Being that most women tend to be relationship oriented, these personal criticisms (fear tactics) are taken to heart. And while the average female consumer scurries to buy product after product to enhance their appeal, the fashion and cosmetic industries are enjoying profits in the billions!

But why do women react so strongly? This matter can be addressed by exploring the concept of social comparisons. It has been argued that, as social animals, humans tend to compare themselves to others when determining their own worth (self-esteem). There are three types of social comparisons: upward, downward, and similar comparisons. When we engage in upward comparisons, we compare ourselves to those we consider to be better off than we are (better looking, wealthier, smarter, etc.). Downward comparisons involve comparing ourselves to others we consider to be worse off, while in similar comparisons, we are comparing ourselves to others who are “in the same boat.”

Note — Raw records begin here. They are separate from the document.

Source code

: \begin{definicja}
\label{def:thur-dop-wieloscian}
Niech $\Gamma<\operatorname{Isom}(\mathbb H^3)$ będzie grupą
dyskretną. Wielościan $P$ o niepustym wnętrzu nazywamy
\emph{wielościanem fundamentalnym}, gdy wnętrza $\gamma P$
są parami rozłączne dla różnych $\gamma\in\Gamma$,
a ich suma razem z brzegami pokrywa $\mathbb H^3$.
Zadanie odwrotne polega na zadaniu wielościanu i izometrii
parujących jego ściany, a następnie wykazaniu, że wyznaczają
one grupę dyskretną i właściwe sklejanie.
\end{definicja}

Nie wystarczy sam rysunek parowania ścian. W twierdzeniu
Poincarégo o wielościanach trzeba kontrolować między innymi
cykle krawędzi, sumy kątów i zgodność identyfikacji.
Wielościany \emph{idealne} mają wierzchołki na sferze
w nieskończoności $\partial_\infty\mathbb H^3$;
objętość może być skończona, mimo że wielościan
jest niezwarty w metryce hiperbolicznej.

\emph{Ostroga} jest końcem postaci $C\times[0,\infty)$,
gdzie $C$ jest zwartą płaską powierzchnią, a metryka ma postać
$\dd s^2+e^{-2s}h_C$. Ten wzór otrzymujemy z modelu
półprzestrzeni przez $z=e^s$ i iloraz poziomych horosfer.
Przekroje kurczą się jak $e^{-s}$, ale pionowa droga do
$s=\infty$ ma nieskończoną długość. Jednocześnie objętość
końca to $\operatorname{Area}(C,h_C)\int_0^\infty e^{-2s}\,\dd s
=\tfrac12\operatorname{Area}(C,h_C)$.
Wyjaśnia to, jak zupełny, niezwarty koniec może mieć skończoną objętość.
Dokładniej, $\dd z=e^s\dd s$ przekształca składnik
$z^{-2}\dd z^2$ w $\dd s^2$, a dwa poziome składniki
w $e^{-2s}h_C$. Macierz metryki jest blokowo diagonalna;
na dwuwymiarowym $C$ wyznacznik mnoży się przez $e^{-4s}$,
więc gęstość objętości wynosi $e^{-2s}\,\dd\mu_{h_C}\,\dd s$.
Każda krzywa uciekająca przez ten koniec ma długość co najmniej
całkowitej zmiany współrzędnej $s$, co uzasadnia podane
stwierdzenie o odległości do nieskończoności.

Each type of comparison has a direct impact on our self-esteem. Similar comparisons tend to maintain or stabilize our sense of worth (no-one got a raise at the office so we are no better or worse than anyone else). Downward comparisons tend to increase our self-esteem, as we see ourselves as superior to others (I’m the only one who got a raise – so I am better than the rest). While upward comparisons tend to harm our sense of self and lower our self-esteem (everyone got a raise but me).

As applied to your question, when women view fashion magazines, they expose themselves to constant upward social comparisons to females who are, in most cases, better looking, thinner, sexier, and more desirable to the men in their lives (or so we are led to believe). This has an immediate and devastating impact on the value women place on themselves and their abilities to attract and maintain intimate relationships. But as we all know, few of us have the time, money or energy to devote the resources necessary to approaching these unrealistic, and vain, artificial media standards. Indeed, we are far too busy multi-tasking with raising children, housework, jobs and just keeping our sanity!

So, the next time you view a fashion magazine (or any mass media representation of the “ideal” woman) see it for what it is – a corporate attempt to harvest dollars from female consumers by creating and perpetuating the fear that we are not good enough the way we are. Remember, as long as women remain psychologically and financially preoccupied with these “fashionable” superficialities, they will continue to suffer from low self-esteem, self-criticism, depression and eating disorders – pushing the attainment of economic, political and social equality further and further into the distant future.